This task requires every entry to be set down again exactly.

────────

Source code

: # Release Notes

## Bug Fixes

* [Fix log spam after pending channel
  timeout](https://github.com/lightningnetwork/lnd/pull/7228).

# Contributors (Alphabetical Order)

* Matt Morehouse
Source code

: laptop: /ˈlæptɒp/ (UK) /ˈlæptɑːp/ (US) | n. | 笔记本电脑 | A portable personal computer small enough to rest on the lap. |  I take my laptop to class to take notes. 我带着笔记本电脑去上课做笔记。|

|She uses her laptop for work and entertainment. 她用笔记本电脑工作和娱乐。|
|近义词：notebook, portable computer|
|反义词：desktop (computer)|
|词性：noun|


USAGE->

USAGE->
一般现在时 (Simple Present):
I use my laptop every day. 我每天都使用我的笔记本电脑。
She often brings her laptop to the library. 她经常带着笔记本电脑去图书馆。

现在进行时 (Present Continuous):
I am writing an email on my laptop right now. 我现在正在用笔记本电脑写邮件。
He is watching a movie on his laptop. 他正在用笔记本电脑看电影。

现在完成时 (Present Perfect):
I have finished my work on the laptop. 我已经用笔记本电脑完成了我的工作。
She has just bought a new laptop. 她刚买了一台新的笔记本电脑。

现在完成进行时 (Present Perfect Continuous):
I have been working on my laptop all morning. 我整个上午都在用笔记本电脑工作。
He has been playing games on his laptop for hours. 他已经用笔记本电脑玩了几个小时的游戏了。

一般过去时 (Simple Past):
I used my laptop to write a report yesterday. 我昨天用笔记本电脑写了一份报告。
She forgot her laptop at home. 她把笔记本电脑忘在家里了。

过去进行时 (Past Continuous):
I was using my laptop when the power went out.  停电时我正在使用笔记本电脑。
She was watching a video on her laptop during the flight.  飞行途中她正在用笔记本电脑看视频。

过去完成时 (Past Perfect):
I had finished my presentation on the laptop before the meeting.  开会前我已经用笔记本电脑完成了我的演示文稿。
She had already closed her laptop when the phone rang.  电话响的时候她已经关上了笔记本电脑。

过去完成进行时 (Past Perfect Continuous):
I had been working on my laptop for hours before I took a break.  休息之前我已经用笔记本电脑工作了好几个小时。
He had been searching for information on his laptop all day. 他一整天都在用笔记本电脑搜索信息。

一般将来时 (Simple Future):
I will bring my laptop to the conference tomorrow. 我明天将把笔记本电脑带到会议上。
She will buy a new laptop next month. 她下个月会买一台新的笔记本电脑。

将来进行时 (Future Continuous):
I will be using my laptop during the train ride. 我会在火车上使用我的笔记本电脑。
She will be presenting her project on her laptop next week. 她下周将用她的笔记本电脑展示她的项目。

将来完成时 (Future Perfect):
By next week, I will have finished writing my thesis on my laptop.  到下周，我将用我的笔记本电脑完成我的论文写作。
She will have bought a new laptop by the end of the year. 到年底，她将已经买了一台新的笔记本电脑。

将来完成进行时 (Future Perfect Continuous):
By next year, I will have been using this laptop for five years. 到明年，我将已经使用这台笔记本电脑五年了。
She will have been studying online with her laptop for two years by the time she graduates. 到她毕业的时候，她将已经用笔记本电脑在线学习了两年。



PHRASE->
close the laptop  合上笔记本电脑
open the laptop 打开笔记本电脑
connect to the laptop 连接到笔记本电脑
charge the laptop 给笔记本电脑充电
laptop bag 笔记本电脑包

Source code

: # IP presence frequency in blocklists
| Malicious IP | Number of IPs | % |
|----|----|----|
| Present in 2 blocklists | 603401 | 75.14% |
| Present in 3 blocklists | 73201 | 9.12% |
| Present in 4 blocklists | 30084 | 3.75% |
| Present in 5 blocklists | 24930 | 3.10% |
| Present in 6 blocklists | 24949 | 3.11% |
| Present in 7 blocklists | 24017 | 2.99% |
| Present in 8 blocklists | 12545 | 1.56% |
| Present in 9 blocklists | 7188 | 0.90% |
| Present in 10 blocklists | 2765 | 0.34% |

────────

### THE COMPLETED TASK:
Source code

: # Release Notes

## Bug Fixes

* [Fix log spam after pending channel
  timeout](https://github.com/lightningnetwork/lnd/pull/7228).

# Contributors (Alphabetical Order)

* Matt Morehouse
Source code

: laptop: /ˈlæptɒp/ (UK) /ˈlæptɑːp/ (US) | n. | 笔记本电脑 | A portable personal computer small enough to rest on the lap. |  I take my laptop to class to take notes. 我带着笔记本电脑去上课做笔记。|

|She uses her laptop for work and entertainment. 她用笔记本电脑工作和娱乐。|
|近义词：notebook, portable computer|
|反义词：desktop (computer)|
|词性：noun|


USAGE->

USAGE->
一般现在时 (Simple Present):
I use my laptop every day. 我每天都使用我的笔记本电脑。
She often brings her laptop to the library. 她经常带着笔记本电脑去图书馆。

现在进行时 (Present Continuous):
I am writing an email on my laptop right now. 我现在正在用笔记本电脑写邮件。
He is watching a movie on his laptop. 他正在用笔记本电脑看电影。

现在完成时 (Present Perfect):
I have finished my work on the laptop. 我已经用笔记本电脑完成了我的工作。
She has just bought a new laptop. 她刚买了一台新的笔记本电脑。

现在完成进行时 (Present Perfect Continuous):
I have been working on my laptop all morning. 我整个上午都在用笔记本电脑工作。
He has been playing games on his laptop for hours. 他已经用笔记本电脑玩了几个小时的游戏了。

一般过去时 (Simple Past):
I used my laptop to write a report yesterday. 我昨天用笔记本电脑写了一份报告。
She forgot her laptop at home. 她把笔记本电脑忘在家里了。

过去进行时 (Past Continuous):
I was using my laptop when the power went out.  停电时我正在使用笔记本电脑。
She was watching a video on her laptop during the flight.  飞行途中她正在用笔记本电脑看视频。

过去完成时 (Past Perfect):
I had finished my presentation on the laptop before the meeting.  开会前我已经用笔记本电脑完成了我的演示文稿。
She had already closed her laptop when the phone rang.  电话响的时候她已经关上了笔记本电脑。

过去完成进行时 (Past Perfect Continuous):
I had been working on my laptop for hours before I took a break.  休息之前我已经用笔记本电脑工作了好几个小时。
He had been searching for information on his laptop all day. 他一整天都在用笔记本电脑搜索信息。

一般将来时 (Simple Future):
I will bring my laptop to the conference tomorrow. 我明天将把笔记本电脑带到会议上。
She will buy a new laptop next month. 她下个月会买一台新的笔记本电脑。

将来进行时 (Future Continuous):
I will be using my laptop during the train ride. 我会在火车上使用我的笔记本电脑。
She will be presenting her project on her laptop next week. 她下周将用她的笔记本电脑展示她的项目。

将来完成时 (Future Perfect):
By next week, I will have finished writing my thesis on my laptop.  到下周，我将用我的笔记本电脑完成我的论文写作。
She will have bought a new laptop by the end of the year. 到年底，她将已经买了一台新的笔记本电脑。

将来完成进行时 (Future Perfect Continuous):
By next year, I will have been using this laptop for five years. 到明年，我将已经使用这台笔记本电脑五年了。
She will have been studying online with her laptop for two years by the time she graduates. 到她毕业的时候，她将已经用笔记本电脑在线学习了两年。



PHRASE->
close the laptop  合上笔记本电脑
open the laptop 打开笔记本电脑
connect to the laptop 连接到笔记本电脑
charge the laptop 给笔记本电脑充电
laptop bag 笔记本电脑包

Source code

: # IP presence frequency in blocklists
| Malicious IP | Number of IPs | % |
|----|----|----|
| Present in 2 blocklists | 603401 | 75.14% |
| Present in 3 blocklists | 73201 | 9.12% |
| Present in 4 blocklists | 30084 | 3.75% |
| Present in 5 blocklists | 24930 | 3.10% |
| Present in 6 blocklists | 24949 | 3.11% |
| Present in 7 blocklists | 24017 | 2.99% |
| Present in 8 blocklists | 12545 | 1.56% |
| Present in 9 blocklists | 7188 | 0.90% |
| Present in 10 blocklists | 2765 | 0.34% |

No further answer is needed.